▸ ASSIGNED TASK
Instruction for the data below: set down exactly the lines from the line with "a Java app." to the line with "[!INCLUDE [temp](../includes/create-azure-web-app.md)]", inclusive, and no others.

(Stored data entries)
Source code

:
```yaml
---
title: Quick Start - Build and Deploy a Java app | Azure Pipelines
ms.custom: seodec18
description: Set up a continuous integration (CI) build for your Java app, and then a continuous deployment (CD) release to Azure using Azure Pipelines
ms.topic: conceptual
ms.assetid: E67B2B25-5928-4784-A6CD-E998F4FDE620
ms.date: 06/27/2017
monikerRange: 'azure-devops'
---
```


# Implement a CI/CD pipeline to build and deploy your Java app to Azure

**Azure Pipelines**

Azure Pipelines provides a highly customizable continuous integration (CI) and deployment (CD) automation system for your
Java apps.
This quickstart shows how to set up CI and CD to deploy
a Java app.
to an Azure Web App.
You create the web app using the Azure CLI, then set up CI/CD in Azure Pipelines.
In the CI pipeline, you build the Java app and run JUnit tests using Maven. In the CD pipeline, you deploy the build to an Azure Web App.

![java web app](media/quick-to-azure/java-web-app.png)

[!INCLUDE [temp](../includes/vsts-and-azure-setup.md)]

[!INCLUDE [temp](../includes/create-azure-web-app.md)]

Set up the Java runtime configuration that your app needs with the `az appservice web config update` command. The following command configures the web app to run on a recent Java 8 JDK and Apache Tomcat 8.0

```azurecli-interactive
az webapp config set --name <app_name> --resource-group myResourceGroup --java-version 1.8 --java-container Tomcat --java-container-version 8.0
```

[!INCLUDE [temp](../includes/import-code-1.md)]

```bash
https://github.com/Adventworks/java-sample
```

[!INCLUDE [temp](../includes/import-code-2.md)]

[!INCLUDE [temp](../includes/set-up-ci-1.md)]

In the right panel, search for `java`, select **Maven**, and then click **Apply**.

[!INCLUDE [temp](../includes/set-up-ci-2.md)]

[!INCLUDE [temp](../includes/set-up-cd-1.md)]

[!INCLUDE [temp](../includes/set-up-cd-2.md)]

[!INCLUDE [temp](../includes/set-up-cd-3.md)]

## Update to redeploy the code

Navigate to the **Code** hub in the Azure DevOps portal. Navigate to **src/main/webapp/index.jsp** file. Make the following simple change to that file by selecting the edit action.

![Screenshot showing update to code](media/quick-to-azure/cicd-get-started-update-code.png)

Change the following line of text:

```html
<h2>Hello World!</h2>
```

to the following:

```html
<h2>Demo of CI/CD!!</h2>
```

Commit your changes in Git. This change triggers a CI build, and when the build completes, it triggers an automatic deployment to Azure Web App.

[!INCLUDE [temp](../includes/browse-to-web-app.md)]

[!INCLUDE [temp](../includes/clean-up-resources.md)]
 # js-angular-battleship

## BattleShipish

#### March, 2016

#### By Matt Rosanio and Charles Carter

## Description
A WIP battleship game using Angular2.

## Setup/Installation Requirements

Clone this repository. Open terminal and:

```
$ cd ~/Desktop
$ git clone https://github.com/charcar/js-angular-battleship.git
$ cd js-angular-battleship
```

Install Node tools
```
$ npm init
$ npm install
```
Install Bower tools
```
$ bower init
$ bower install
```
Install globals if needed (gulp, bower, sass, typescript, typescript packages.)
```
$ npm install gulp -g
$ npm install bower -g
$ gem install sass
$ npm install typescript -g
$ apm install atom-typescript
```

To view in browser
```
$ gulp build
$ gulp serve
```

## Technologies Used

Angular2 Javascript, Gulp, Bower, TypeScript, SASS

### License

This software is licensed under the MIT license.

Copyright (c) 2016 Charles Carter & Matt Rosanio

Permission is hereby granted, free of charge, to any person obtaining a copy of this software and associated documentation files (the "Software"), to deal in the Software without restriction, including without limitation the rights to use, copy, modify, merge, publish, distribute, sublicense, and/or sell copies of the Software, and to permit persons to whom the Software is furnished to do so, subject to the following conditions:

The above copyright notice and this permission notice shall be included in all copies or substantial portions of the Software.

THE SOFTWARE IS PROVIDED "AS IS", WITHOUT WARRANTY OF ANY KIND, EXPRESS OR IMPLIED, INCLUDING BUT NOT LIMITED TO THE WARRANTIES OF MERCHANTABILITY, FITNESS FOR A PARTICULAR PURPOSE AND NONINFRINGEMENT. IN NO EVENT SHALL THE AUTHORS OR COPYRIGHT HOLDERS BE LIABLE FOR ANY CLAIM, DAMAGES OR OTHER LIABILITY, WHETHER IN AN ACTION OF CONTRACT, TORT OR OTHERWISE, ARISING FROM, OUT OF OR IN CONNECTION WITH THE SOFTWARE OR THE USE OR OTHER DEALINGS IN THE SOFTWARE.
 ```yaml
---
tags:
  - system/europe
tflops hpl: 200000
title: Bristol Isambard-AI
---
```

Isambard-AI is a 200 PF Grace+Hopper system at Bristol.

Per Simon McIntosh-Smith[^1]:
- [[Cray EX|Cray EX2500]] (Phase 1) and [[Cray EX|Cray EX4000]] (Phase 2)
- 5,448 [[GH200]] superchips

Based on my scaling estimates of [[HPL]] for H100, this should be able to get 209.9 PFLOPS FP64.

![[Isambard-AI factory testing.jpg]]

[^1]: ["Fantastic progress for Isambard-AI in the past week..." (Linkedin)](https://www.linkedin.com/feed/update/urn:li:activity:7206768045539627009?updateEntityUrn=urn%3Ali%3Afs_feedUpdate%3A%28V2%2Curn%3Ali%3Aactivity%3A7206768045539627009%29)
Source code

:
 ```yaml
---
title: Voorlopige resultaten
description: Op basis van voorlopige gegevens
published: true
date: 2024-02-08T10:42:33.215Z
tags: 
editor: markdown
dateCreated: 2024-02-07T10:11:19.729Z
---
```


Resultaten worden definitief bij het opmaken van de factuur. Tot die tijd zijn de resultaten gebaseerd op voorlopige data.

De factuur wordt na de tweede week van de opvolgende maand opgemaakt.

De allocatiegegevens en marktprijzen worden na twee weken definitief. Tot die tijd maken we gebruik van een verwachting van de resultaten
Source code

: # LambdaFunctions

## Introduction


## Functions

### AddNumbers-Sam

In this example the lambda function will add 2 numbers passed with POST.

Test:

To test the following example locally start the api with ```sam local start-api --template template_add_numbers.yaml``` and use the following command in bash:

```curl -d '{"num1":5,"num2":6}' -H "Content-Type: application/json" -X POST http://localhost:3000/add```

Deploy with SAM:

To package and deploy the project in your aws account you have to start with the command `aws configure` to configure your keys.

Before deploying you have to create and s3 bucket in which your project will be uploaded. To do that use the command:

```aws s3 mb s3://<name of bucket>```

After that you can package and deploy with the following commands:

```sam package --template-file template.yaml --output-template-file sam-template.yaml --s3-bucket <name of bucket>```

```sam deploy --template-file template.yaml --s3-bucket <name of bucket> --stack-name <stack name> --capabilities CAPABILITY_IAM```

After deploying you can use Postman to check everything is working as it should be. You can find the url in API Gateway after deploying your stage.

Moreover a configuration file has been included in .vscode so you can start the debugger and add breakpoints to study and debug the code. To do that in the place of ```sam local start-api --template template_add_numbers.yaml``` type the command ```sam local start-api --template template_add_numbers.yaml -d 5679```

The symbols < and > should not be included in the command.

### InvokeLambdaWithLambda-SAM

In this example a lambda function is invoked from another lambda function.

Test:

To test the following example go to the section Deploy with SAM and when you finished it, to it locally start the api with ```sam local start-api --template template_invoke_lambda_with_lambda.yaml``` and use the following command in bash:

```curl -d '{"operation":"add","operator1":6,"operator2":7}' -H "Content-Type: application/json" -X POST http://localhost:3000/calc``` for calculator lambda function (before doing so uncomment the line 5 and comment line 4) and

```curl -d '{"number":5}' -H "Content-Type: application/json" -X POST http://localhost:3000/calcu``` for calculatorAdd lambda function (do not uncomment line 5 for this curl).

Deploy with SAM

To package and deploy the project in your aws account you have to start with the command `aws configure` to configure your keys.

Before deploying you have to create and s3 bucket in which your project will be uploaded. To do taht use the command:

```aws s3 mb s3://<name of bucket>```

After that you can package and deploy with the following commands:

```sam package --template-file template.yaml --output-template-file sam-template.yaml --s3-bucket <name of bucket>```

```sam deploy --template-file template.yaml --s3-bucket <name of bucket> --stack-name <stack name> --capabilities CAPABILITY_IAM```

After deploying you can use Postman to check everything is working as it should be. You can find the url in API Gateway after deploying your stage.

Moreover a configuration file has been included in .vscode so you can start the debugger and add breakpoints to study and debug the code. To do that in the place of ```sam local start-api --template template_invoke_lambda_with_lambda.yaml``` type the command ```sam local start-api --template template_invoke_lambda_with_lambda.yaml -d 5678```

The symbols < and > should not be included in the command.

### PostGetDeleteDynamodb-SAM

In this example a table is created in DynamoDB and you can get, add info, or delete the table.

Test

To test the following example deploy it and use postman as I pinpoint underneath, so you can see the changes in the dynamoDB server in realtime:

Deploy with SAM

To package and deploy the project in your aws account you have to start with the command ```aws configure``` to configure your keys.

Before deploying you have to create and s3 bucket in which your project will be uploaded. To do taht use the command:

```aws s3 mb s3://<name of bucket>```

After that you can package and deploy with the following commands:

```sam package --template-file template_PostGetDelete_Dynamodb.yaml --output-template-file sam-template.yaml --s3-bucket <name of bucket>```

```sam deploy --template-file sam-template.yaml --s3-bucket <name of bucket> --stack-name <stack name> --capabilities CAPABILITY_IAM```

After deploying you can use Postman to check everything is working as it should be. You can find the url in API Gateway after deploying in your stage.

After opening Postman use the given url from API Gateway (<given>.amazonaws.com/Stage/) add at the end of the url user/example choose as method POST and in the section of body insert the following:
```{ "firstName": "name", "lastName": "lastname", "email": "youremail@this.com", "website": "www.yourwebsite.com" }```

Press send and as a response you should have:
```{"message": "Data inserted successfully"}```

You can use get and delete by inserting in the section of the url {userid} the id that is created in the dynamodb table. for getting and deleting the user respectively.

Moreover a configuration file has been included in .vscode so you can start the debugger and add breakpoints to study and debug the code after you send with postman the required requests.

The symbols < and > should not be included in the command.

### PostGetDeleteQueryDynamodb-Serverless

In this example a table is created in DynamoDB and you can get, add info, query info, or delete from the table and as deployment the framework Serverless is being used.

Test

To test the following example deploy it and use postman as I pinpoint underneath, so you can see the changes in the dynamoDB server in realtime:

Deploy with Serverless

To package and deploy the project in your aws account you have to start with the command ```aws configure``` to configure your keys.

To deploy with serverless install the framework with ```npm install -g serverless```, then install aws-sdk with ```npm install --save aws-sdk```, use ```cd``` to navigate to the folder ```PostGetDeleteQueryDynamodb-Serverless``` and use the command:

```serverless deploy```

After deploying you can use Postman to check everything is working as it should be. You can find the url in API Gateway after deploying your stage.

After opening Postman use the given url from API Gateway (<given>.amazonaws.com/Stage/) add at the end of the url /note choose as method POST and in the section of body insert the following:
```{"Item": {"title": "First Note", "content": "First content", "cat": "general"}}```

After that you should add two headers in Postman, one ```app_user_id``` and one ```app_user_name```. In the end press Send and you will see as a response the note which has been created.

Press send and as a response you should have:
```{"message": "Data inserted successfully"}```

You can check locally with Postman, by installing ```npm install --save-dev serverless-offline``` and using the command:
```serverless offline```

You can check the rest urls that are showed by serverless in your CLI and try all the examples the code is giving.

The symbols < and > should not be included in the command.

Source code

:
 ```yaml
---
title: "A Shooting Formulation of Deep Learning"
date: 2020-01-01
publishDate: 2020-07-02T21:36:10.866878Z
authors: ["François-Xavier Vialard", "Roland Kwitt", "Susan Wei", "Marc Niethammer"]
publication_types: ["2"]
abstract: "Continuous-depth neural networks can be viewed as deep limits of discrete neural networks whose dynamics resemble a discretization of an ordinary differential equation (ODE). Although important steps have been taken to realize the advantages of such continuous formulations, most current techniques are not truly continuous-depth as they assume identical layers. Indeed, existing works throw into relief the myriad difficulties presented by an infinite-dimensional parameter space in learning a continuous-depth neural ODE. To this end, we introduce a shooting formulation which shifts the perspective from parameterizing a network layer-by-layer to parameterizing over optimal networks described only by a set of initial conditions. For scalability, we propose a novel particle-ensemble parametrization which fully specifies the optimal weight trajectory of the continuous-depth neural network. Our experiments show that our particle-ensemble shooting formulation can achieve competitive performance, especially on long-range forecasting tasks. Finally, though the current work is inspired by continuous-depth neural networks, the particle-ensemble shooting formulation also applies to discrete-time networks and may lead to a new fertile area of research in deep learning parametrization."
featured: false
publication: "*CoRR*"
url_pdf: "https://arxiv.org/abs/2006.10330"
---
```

▸ REPLY TO THE TASK
a Java app.
to an Azure Web App.
You create the web app using the Azure CLI, then set up CI/CD in Azure Pipelines.
In the CI pipeline, you build the Java app and run JUnit tests using Maven. In the CD pipeline, you deploy the build to an Azure Web App.

![java web app](media/quick-to-azure/java-web-app.png)

[!INCLUDE [temp](../includes/vsts-and-azure-setup.md)]

[!INCLUDE [temp](../includes/create-azure-web-app.md)]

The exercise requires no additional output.